Stem cell-based therapy has been evaluated in many different clinical trials for various diseases. This capability was applied in various neurodegenerative diseases, such as multiple sclerosis, which is characterized by demyelination, axonal injury, and neuronal loss. Dental pulp stem cells (DPSCs) are mesenchymal stem cells from the oral cavity that have been studied with potential application for the regeneration of different tissues. Heat shock protein 27 (HSP27) regulates neurogenesis in the process of neural differentiation of placenta multipotent stem cells. Here, we hypothesize that HSP27 expression is also critical for the neural differentiation of DPSCs. An evaluation of the possible role of HSP27 in the differentiation of DPSCs was performed using gene knockdown and neural immunofluorescent staining.

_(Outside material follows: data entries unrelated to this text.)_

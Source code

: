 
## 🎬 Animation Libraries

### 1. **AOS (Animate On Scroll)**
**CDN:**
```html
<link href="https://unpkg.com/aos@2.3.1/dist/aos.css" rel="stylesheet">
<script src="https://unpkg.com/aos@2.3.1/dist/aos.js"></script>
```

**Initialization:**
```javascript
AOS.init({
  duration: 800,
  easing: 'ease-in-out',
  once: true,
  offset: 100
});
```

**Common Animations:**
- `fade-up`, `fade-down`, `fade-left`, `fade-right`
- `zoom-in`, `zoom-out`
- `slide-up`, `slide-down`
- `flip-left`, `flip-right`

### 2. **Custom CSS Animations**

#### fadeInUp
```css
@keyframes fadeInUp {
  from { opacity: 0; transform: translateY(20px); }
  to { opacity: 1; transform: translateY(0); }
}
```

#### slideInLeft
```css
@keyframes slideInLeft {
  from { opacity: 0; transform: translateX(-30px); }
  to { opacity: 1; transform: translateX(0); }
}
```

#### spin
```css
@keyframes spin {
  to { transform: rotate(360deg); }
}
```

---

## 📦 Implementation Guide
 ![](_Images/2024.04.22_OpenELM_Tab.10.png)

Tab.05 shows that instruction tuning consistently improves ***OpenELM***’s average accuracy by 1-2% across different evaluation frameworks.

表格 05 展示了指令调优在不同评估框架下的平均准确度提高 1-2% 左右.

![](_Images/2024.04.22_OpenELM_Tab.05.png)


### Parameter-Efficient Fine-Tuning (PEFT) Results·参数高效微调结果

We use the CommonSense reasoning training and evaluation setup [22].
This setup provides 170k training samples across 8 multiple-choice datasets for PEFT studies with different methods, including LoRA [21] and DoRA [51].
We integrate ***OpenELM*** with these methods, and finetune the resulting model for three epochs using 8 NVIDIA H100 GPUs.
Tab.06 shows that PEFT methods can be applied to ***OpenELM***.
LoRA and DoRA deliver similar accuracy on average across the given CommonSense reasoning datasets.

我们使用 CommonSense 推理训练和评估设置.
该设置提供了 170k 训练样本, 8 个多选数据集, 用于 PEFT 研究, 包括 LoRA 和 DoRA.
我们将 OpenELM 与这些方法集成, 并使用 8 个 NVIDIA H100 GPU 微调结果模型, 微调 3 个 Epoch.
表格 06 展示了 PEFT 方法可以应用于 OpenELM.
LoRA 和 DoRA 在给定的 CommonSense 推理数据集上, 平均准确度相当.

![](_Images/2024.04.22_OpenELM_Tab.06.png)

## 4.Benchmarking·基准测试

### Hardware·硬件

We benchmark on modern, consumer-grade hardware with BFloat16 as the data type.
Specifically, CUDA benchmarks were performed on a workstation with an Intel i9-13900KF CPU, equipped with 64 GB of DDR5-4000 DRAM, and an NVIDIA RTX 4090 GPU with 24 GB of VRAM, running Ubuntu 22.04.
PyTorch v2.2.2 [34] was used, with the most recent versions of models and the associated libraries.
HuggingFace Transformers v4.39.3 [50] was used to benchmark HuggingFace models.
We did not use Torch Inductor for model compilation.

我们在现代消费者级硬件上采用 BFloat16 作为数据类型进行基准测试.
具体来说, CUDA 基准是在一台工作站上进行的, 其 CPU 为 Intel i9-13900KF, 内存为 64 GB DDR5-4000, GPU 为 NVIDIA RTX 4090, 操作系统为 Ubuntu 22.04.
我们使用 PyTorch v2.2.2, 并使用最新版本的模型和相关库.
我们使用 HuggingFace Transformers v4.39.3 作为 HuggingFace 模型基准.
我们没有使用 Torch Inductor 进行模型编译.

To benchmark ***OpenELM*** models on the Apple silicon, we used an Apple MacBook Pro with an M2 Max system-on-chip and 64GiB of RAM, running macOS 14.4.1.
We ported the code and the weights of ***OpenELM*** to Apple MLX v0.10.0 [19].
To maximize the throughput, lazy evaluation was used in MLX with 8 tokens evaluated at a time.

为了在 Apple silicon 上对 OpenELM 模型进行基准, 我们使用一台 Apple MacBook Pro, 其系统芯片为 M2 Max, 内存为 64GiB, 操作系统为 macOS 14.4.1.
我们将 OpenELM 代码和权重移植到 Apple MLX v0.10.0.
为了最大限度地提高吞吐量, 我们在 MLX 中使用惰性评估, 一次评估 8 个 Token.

We found that HSP27 played a role in the differentiation of DPSCs and that knockdown of HSP27 in DPSCs rendered cells to oligodendrocyte progenitors; i.e., small hairpin specific for HSP27 DPSCs exhibited NG2-positive immunoreactivity and gave rise to oligodendrocytes or type-2 astrocytes. This neural differentiation of DPSCs may have clinical significance in the treatment of patients with neurodegenerative diseases. In conclusion, our data provide an example of the oligodendrocyte differentiation of a DPSC model, which may be applied in human regenerative medicine.